If people are having difficulty breathing, Kulisz said, they should head to the emergency room, but if they’re going for mild symptoms or fear of exposure, they should test somewhere else.

Northwestern Medicine is recording comparable COVID-19 hospitalization rates to the winter 2020 surge, Kulisz said, and the majority of patients continue to be those who aren’t vaccinated. Northwestern Medicine didn’t provide numbers related to patients or bed availability, however.

“The catch is this tends to change on a daily basis so it’s really hard to be able to quantify,” Kulisz said. “We obviously have a surge at this point and we are getting close to numbers that we had this time last year. So it’s very comparable.”

He said ICU bed availability also fluctuates daily, which affects both COVID-19 and non-COVID patients.

For Northwestern Medicine staff, working a nearly two-year pandemic takes a toll, Kulisz said. He regularly holds twice daily huddles with his team to ensure his ER staffing pool is sufficient, and encourages those who take time off to really rest.

Northwestern Medicine last week received several additional surge staff to aid local hospitals, part of Gov JB Pritzker’s Monday announcement that the state was sending additional people to aid overwhelmed hospitals.

Who’s taking up the beds?

Much of the new cases in DeKalb County – more than 610 cases over the past week, according to the local health department – are in the younger population, Gonzalez said. Monday’s report of more than 450 new cases over the Christmas holiday included a large number of those 19 or younger, she said.

“It definitely skews towards the younger age,” Gonzalez said Tuesday. “It sort of goes from there. The smallest number of cases are in that 70 and 80-plus group. As far as what we’re seeing, it’s really all over the place.”

She said the health department doesn’t have a specific breakdown of how many are breakthrough cases or in the unvaccinated, since the state tracks that. Vaccination rates are correlating with cases, though, she said.

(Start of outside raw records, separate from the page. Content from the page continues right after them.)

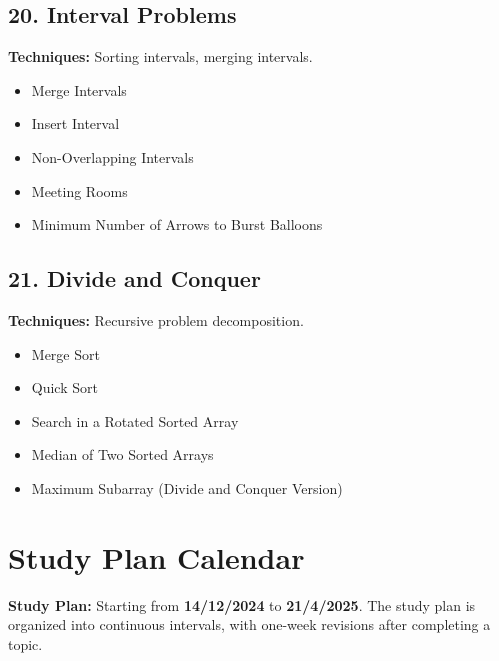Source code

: \documentclass{article}
\begin{document}
\subsection*{20. Interval Problems}
\textbf{Techniques:} Sorting intervals, merging intervals.
\begin{itemize}[noitemsep]
    \item Merge Intervals
    \item Insert Interval
    \item Non-Overlapping Intervals
    \item Meeting Rooms
    \item Minimum Number of Arrows to Burst Balloons
\end{itemize}

\subsection*{21. Divide and Conquer}
\textbf{Techniques:} Recursive problem decomposition.
\begin{itemize}[noitemsep]
    \item Merge Sort
    \item Quick Sort
    \item Search in a Rotated Sorted Array
    \item Median of Two Sorted Arrays
    \item Maximum Subarray (Divide and Conquer Version)
\end{itemize}

\section*{Study Plan Calendar}

\textbf{Study Plan:} Starting from \textbf{14/12/2024} to \textbf{21/4/2025}. The study plan is organized into continuous intervals, with one-week revisions after completing a topic.
\end{document}
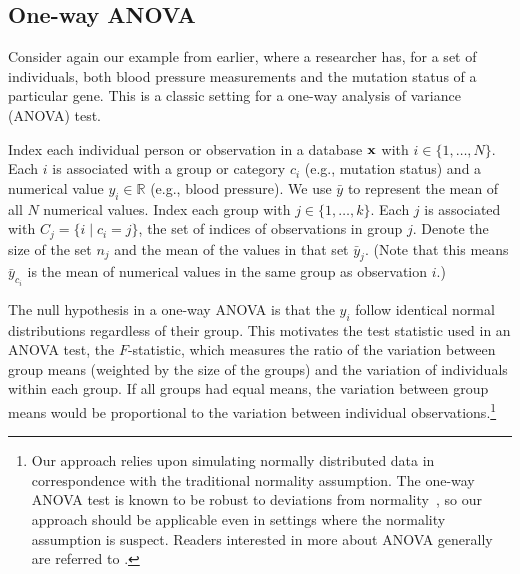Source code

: \subsection{One-way ANOVA}

Consider again our example from earlier, where a researcher has, for a set of individuals, both blood pressure measurements and the mutation status of a particular gene.  This is a classic setting for a one-way analysis of variance (ANOVA) test.

Index each individual person or observation in a database $\mathbf{x}$ with $i \in \{1, \ldots, N\}$. Each $i$ is associated with a group or category $c_i$ (e.g., mutation status) and a numerical value $y_i \in \mathbb{R}$ (e.g., blood pressure).  We use $\bar{y}$ to represent the mean of all $N$ numerical values. Index each group with $j \in \{1, \ldots, k\}$. Each $j$ is associated with $C_j = \{i \mid c_i=j\}$, the set of indices of observations in group $j$. Denote the size of the set $n_j$ and the mean of the values in that set $\bar{y}_j$.  (Note that this means $\bar{y}_{c_i}$ is the mean of numerical values in the same group as observation $i$.)

The null hypothesis in a one-way ANOVA is that the $y_i$ follow identical normal distributions regardless of their group. This motivates the test statistic used in an ANOVA test, the $F$-statistic, which measures the ratio of the variation between group means (weighted by the size of the groups) and the variation of individuals within each group. If all groups had equal means, the variation between group means would be proportional to the variation between individual observations.\footnote{Our approach relies upon simulating normally distributed data in correspondence with the traditional normality assumption. The one-way ANOVA test is known to be robust to deviations from normality~\cite{schmider2010}, so our approach should be applicable even in settings where the normality assumption is suspect. Readers interested in more about ANOVA generally are referred to \cite{cox1974theoretical}.}

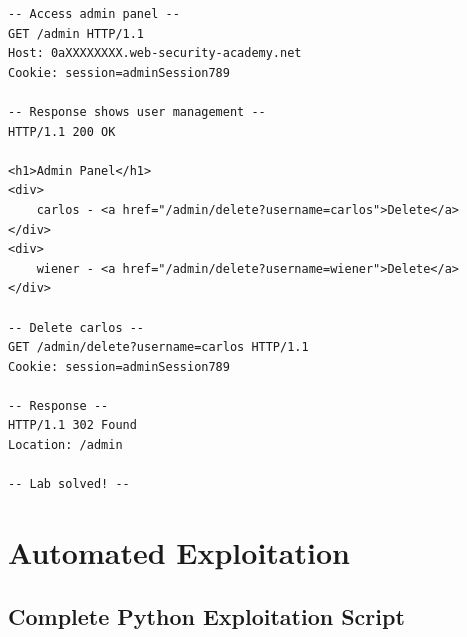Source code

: \documentclass[11pt,letterpaper]{article}
\begin{document}
\begin{lstlisting}[language=http,caption={Step 6: Access admin panel and delete user}]
-- Access admin panel --
GET /admin HTTP/1.1
Host: 0aXXXXXXXX.web-security-academy.net
Cookie: session=adminSession789

-- Response shows user management --
HTTP/1.1 200 OK

<h1>Admin Panel</h1>
<div>
    carlos - <a href="/admin/delete?username=carlos">Delete</a>
</div>
<div>
    wiener - <a href="/admin/delete?username=wiener">Delete</a>
</div>

-- Delete carlos --
GET /admin/delete?username=carlos HTTP/1.1
Cookie: session=adminSession789

-- Response --
HTTP/1.1 302 Found
Location: /admin

-- Lab solved! --
\end{lstlisting}

\section{Automated Exploitation}

\subsection{Complete Python Exploitation Script}
\end{document}

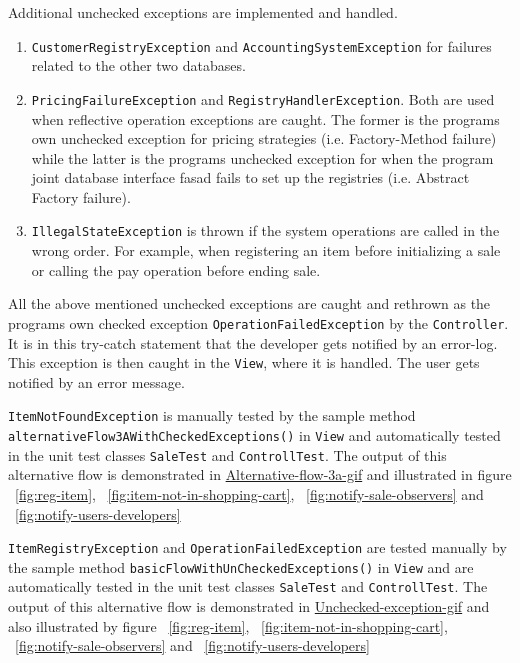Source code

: \documentclass[a4paper]{scrreprt}
\begin{document}
Additional unchecked exceptions are implemented and handled.
\begin{enumerate}
    \item \texttt{CustomerRegistryException} and \texttt{AccountingSystemException} for
    failures related to the other two databases.
    \item \texttt{PricingFailureException} and \texttt{RegistryHandlerException}.
    Both are used when reflective operation exceptions are caught.
    The former is the programs own unchecked exception for pricing strategies
    (i.e. Factory-Method failure) while the latter
    is the programs unchecked exception for
    when the program joint database interface fasad fails to set up the registries
    (i.e. Abstract Factory failure).
    \item \texttt{IllegalStateException} is thrown if the
    system operations are called in the wrong order.
    For example, when registering an item before initializing a sale
    or calling the pay operation before ending sale.
\end{enumerate}

All the above mentioned unchecked exceptions %
are caught and rethrown as the programs own checked
exception \texttt{OperationFailedException}
by the \verb|Controller|.
It is in this try-catch statement that the developer gets notified by an error-log.
This exception is then caught in the \verb|View|, where it is
handled.
The user gets notified by an error message.

\texttt{ItemNotFoundException} is manually tested by the sample method
\texttt{alternativeFlow3AWithCheckedExceptions()}
in \verb|View|
and automatically tested in the unit test classes \verb|SaleTest| and \verb|ControllTest|.
The output of this alternative flow is demonstrated in
\href{https://github.com/VincentFerrigan/kth-iv1350-object-oriented-design#alternative-flow---checked-exception-business-logic}{Alternative-flow-3a-gif}
and illustrated in
figure ~\ref{fig:reg-item}, ~\ref{fig:item-not-in-shopping-cart}, ~\ref{fig:notify-sale-observers} and ~\ref{fig:notify-users-developers}

\texttt{ItemRegistryException} and \texttt{OperationFailedException}
are tested manually
by the sample method \texttt{basicFlowWithUnCheckedExceptions()}
in \verb|View| and are automatically tested in the unit test
classes \verb|SaleTest| and \verb|ControllTest|.
The output of this alternative flow is demonstrated in
\href{https://github.com/VincentFerrigan/kth-iv1350-object-oriented-design#alternative-flow---unchecked-exception}{Unchecked-exception-gif}
and also illustrated by
figure ~\ref{fig:reg-item}, ~\ref{fig:item-not-in-shopping-cart}, ~\ref{fig:notify-sale-observers} and ~\ref{fig:notify-users-developers}
\end{document}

“If you look at the data and age breakdown, and then you compare vaccination rates by age group, it really is pretty telling,” Gonzalez said. “I would encourage people to look at that.”

One year later

As of Tuesday, just under 55% of all DeKalb County residents are fully vaccinated, a status that Kulisz said offers the highest protection against severe infections of COVID-19 and chances people will wind up in the hospital.

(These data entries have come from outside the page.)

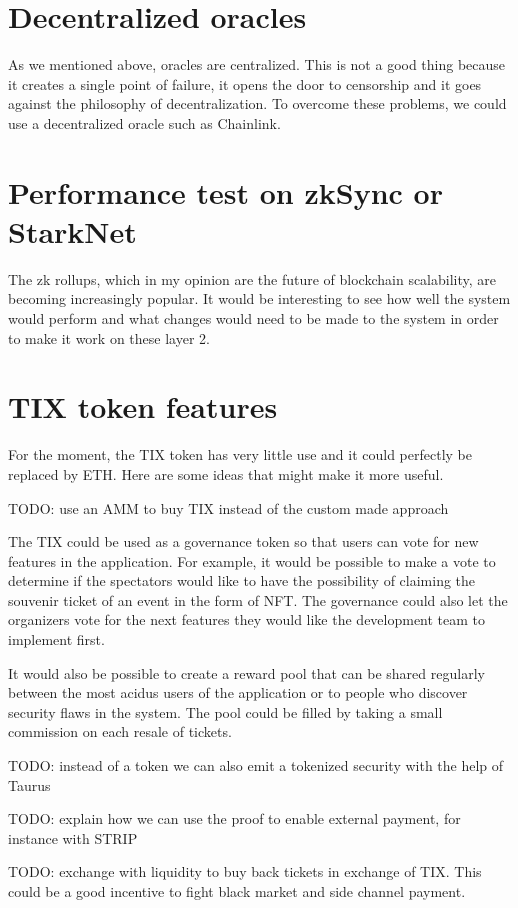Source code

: \documentclass[a4paper,11pt,oneside]{report}
\begin{document}
\section{Decentralized oracles}
As we mentioned above, oracles are centralized. This is not a good thing because it creates a single point of failure, it opens the door to censorship and it goes against the philosophy of decentralization. To overcome these problems, we could use a decentralized oracle such as Chainlink.

\section{Performance test on zkSync or StarkNet}
The zk rollups, which in my opinion are the future of blockchain scalability, are becoming increasingly popular. It would be interesting to see how well the system would perform and what changes would need to be made to the system in order to make it work on these layer 2.

\section{TIX token features}
For the moment, the TIX token has very little use and it could perfectly be replaced by ETH. Here are some ideas that might make it more useful.

TODO: use an AMM to buy TIX instead of the custom made approach

The TIX could be used as a governance token so that users can vote for new features in the application. For example, it would be possible to make a vote to determine if the spectators would like to have the possibility of claiming the souvenir ticket of an event in the form of NFT. The governance could also let the organizers vote for the next features they would like the development team to implement first.

It would also be possible to create a reward pool that can be shared regularly between the most acidus users of the application or to people who discover security flaws in the system. The pool could be filled by taking a small commission on each resale of tickets.

TODO: instead of a token we can also emit a tokenized security with the help of Taurus

TODO: explain how we can use the proof to enable external payment, for instance with STRIP

TODO: exchange with liquidity to buy back tickets in exchange of TIX. This could be a good incentive to fight black market and side channel payment.
\end{document}

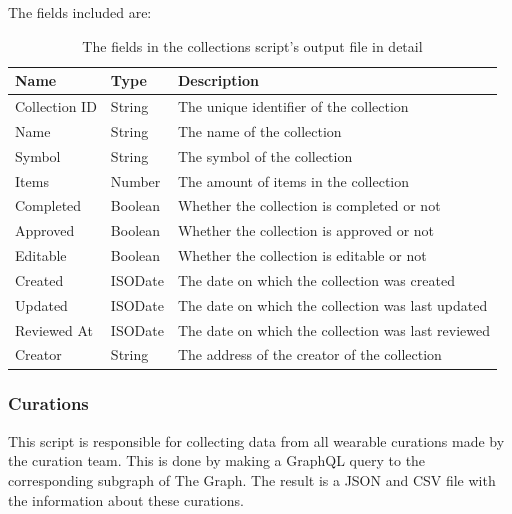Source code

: \documentclass[MSE,Master,english]{twbook}%
\begin{document}
The fields included are:
\begin{table}[H]
  \centering
  \begin{tabularx}{\textwidth}{|l|l|X|}
  \hline
  \textbf{Name} & \textbf{Type} & \textbf{Description}                               \\ \hline
  Collection ID & String        & The unique identifier of the collection            \\ \hline
  Name          & String        & The name of the collection                         \\ \hline
  Symbol        & String        & The symbol of the collection                       \\ \hline
  Items         & Number        & The amount of items in the collection              \\ \hline
  Completed     & Boolean       & Whether the collection is completed or not         \\ \hline
  Approved      & Boolean       & Whether the collection is approved or not          \\ \hline
  Editable      & Boolean       & Whether the collection is editable or not          \\ \hline
  Created       & ISODate       & The date on which the collection was created       \\ \hline
  Updated       & ISODate       & The date on which the collection was last updated  \\ \hline
  Reviewed At   & ISODate       & The date on which the collection was last reviewed \\ \hline
  Creator       & String        & The address of the creator of the collection       \\ \hline
  \end{tabularx}
  \caption{The fields in the collections script's output file in detail}
  \label{table:collections}
  \end{table}

\subsubsection{Curations}
This script is responsible for collecting data from all wearable curations made by the curation team. This is done by making a GraphQL query to the corresponding subgraph of The Graph. The result is a JSON and CSV file with the information about these curations. \\
\end{document}
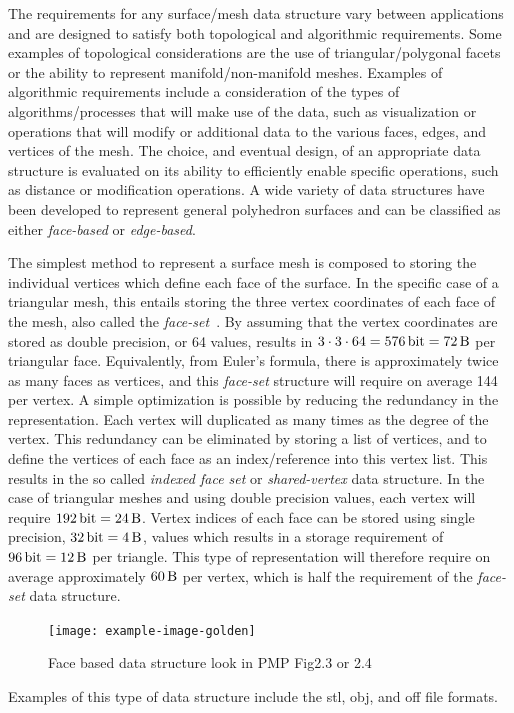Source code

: The requirements for any surface/mesh data structure vary between applications and are designed to satisfy both topological and algorithmic requirements.
Some examples of topological considerations are the use of triangular/polygonal facets or the ability to represent manifold/non-manifold meshes.
Examples of algorithmic requirements include a consideration of the types of algorithms/processes that will make use of the data, such as visualization or operations that will modify or additional data to the various faces, edges, and vertices of the mesh.
The choice, and eventual design, of an appropriate data structure is evaluated on its ability to efficiently enable specific operations, such as distance or modification operations.
A wide variety of data structures have been developed to represent general polyhedron surfaces and can be classified as either \textit{face-based} or \textit{edge-based}.

The simplest method to represent a surface mesh is composed to storing the individual vertices which define each face of the surface.
In the specific case of a triangular mesh, this entails storing the three vertex coordinates of each face of the mesh, also called the \textit{face-set}~\cite{botsch2010}.
By assuming that the vertex coordinates are stored as double precision, or \SI{64}{\bit} values, results in \( 3 \cdot 3 \cdot 64 = \SI{576}{\bit} = \SI{72}{\byte}\) per triangular face.
Equivalently, from Euler's formula, there is approximately twice as many faces as vertices, and this \textit{face-set} structure will require on average \SI{144}{\byte} per vertex.
A simple optimization is possible by reducing the redundancy in the representation.
Each vertex will duplicated as many times as the degree of the vertex.
This redundancy can be eliminated by storing a list of vertices, and to define the vertices of each face as an index/reference into this vertex list.
This results in the so called \textit{indexed face set} or \textit{shared-vertex} data structure.
In the case of triangular meshes and using double precision values, each vertex will require \(\SI{192}{\bit} = \SI{24}{\byte}\).
Vertex indices of each face can be stored using single precision, \( \SI{32}{\bit} = \SI{4}{\byte}\), values which results in a storage requirement of \( \SI{96}{\bit} = \SI{12}{\byte}\) per triangle.
This type of representation will therefore require on average approximately \( \SI{60}{\byte} \) per vertex, which is half the requirement of the \textit{face-set} data structure.
\begin{figure}
    \centering
    \texttt{[image: example-image-golden]}
    \caption{Face based data structure look in PMP Fig2.3 or 2.4~\label{fig:face_based_data_structure}}
\end{figure}
Examples of this type of data structure include the \gls{stl}, \gls{obj}, and \gls{off} file formats.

Wednesday marks one year since the COVID-19 vaccine arrived in DeKalb County. It went first to healthcare workers on the pandemic’s front lines working at Kishwaukee and Valley West, and then to longterm care residents around the area. Kulisz said he and his colleagues had hoped the vaccine would have been more widely accepted.

“It is a little disheartening,” Kulisz said. “We were hoping with the vaccine that it would be less of a burden, that [COVID-19] would be less of a burden on the health system. But obviously as volume of [COVID-19] goes up that, creates a lot of extra work for the emergency department.”

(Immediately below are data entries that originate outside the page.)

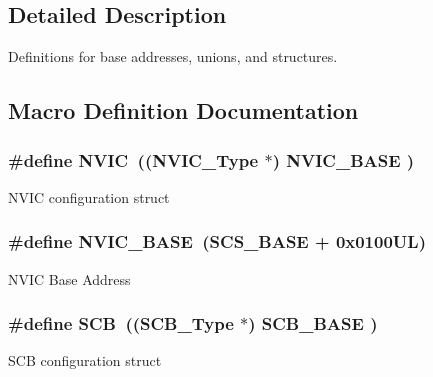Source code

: \subsection{Detailed Description}
Definitions for base addresses, unions, and structures. 



\subsection{Macro Definition Documentation}
\hypertarget{group___c_m_s_i_s__core__base_gac8e97e8ce56ae9f57da1363a937f8a17}{}
\subsubsection[{N\+V\+I\+C}]{\setlength{\rightskip}{0pt plus 5cm}\#define N\+V\+I\+C~(({\bf N\+V\+I\+C\+\_\+\+Type}      $\ast$)     {\bf N\+V\+I\+C\+\_\+\+B\+A\+S\+E}     )}\label{group___c_m_s_i_s__core__base_gac8e97e8ce56ae9f57da1363a937f8a17}
N\+V\+I\+C configuration struct \hypertarget{group___c_m_s_i_s__core__base_gaa0288691785a5f868238e0468b39523d}{}
\subsubsection[{N\+V\+I\+C\+\_\+\+B\+A\+S\+E}]{\setlength{\rightskip}{0pt plus 5cm}\#define N\+V\+I\+C\+\_\+\+B\+A\+S\+E~({\bf S\+C\+S\+\_\+\+B\+A\+S\+E} +  0x0100\+U\+L)}\label{group___c_m_s_i_s__core__base_gaa0288691785a5f868238e0468b39523d}
N\+V\+I\+C Base Address \hypertarget{group___c_m_s_i_s__core__base_gaaaf6477c2bde2f00f99e3c2fd1060b01}{}
\subsubsection[{S\+C\+B}]{\setlength{\rightskip}{0pt plus 5cm}\#define S\+C\+B~(({\bf S\+C\+B\+\_\+\+Type}       $\ast$)     {\bf S\+C\+B\+\_\+\+B\+A\+S\+E}      )}\label{group___c_m_s_i_s__core__base_gaaaf6477c2bde2f00f99e3c2fd1060b01}
S\+C\+B configuration struct \hypertarget{group___c_m_s_i_s__core__base_gad55a7ddb8d4b2398b0c1cfec76c0d9fd}{}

He said he, like many, had hoped the vaccine would completely eradicate the COVID-19 virus, however, it’s proven to more than effectively prevent severe cases. Not total prevention, but enough to keep people alive and out of hospitals.

“It’s extremely important for people to get the vaccine as well as boosters to make sure immunity against [COVID-19] is up,” Kulisz said.

With Christmas over and New Year’s festivities on the horizon, Kulisz urged people to use common sense and take precautions if they do choose to gather.

“The important thing people have to understand, even if they are vaccinated and test negative and still go ahead and socialize, is to just use common sense,” Kulisz said. “Continue appropriate masking, wash your hands, and vaccines decrease the severity of the disease.”